第6話 浅野崇-2017年5月9日
二カ月前、GW。
浅野は数学の補習を受けに来て、プールの清掃に立ちあうために出勤したアユと職員出入り口、靴箱の前で出くわした。
下駄箱に入っているとはいえ、教師の靴が並んだそこは、むっと生な匂いがした。
アユの大きな胸。
汗でうっすらと中の水着が透けて見える。
職員室の下駄箱に、アユのカラダを押しつけて、
グラウンドで練習している野球部のヤツらの出す声や音をBGMに、
もちゃもちゃ動くヤツらの白いユニフォームをはるか彼方の背景に、
アユのTシャツと水着をまくりあげて、アユとヤる。
一瞬、脳裏に浮かんだ映像はAVみたいだ。
主演、中田アユ。
もちろん監督は俺、浅野崇だ。
「浅野君、暑いけど補習、がんばってね」
アユの言葉にハッと我に戻る。
現実に戻ったのに、変な声が頭の中に聞こえた。
「男子校にいる自分にとって、ヤリたいっていうのは、たぶん、そいつを好きってことだ」
だから、自分の返事を待って、その場を動かないアユに言った。
「俺、せんせーが好きなんだけど」
「え?」
アユの目が見開かれる。
その顔に、その唇に、その瞳に、自分からあふれるもんを思っいきりかけたい。
汗なのかツバなのか、精液なのか、よくわかんないけど、どーしようもない、何かを。
いつも自分の部屋で、想像の中でアユにそうしているみたいに。
「卒業したら…」
ヤらせてとは、さすがに言えず、
「つきあって」と言うか、「いっぺん、デートして」と言うか、
どっちがいいか、心ん中で天秤にかけた。
その間に、アユが「浅野君、ありがとう」と言った。
その瞬間、また頭の中に声が聞こえる。
「こういうときの女の『ありがとう』っていうのは、フる前の接頭語だ。

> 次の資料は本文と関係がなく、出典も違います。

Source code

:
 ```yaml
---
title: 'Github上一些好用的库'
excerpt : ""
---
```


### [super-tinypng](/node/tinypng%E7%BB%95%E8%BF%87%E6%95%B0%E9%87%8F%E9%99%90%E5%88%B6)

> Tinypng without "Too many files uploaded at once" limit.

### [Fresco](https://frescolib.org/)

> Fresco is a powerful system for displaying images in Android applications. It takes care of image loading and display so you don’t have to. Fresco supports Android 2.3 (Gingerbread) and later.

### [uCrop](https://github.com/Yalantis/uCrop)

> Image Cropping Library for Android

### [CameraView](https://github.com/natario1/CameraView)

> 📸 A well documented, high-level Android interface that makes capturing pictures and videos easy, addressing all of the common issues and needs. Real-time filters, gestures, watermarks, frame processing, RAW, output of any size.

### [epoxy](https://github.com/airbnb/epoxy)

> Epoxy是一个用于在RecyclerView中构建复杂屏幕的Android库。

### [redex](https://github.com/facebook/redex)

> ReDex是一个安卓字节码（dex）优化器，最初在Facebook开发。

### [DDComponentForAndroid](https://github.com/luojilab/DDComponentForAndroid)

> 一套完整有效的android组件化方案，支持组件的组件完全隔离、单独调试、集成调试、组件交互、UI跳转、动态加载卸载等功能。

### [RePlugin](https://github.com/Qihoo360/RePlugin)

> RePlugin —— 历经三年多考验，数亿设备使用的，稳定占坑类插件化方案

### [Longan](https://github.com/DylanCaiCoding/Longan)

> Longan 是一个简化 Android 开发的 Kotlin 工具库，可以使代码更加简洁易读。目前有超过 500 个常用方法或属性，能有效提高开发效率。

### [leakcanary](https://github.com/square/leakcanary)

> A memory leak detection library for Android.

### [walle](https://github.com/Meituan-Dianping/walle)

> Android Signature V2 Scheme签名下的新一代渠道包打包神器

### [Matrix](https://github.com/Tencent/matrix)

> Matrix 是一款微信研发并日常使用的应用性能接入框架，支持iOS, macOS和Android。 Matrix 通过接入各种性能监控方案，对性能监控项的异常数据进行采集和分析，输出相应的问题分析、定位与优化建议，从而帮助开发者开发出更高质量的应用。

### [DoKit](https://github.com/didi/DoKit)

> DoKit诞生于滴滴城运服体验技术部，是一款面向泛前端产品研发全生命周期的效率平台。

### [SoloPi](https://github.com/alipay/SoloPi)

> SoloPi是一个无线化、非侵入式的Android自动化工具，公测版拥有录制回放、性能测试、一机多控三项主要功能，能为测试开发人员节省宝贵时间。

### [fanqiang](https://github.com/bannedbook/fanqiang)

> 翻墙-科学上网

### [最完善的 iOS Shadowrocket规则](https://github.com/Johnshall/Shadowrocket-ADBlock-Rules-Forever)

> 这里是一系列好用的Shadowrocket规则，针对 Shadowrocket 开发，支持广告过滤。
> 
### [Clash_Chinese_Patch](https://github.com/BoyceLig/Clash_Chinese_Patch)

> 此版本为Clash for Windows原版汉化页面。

」
ヤベ、昨日の現代文の補習の知識がこぼれちまった。
それとも「しゃこーじれー」ってヤツか。
しゃこーじれーは、ちょっとすぐには漢字がわからない。
「気持ちは嬉しいけど、」
アユが言った。
「先生は、みんなの先生だよ」
頼む、その台詞、AVシチュで言ってほしい。
独り占めできないんなら、いっそクラス全員で輪姦でもいい。
そんな妄想を取り残して、アユが言う。
「じゃ、補習、がんばってね」
そして、アユはプールの方に行ってしまう。
揺れる短パンのプリ尻。
あの下も水着なんだろな。
「カキーン」
グラウンドの方から、快音がした。
ホームランでも打ったのか、わっと歓声がした。
たかが、練習だろ、バカじゃね
と浅野は思う。
それよりもなによりもアユにフラれた。
あーあ、俺の方は
こ き く くる くれ こよ
カ行変態活用
っつーか、この恋にめちゃコきまくってんだけどな。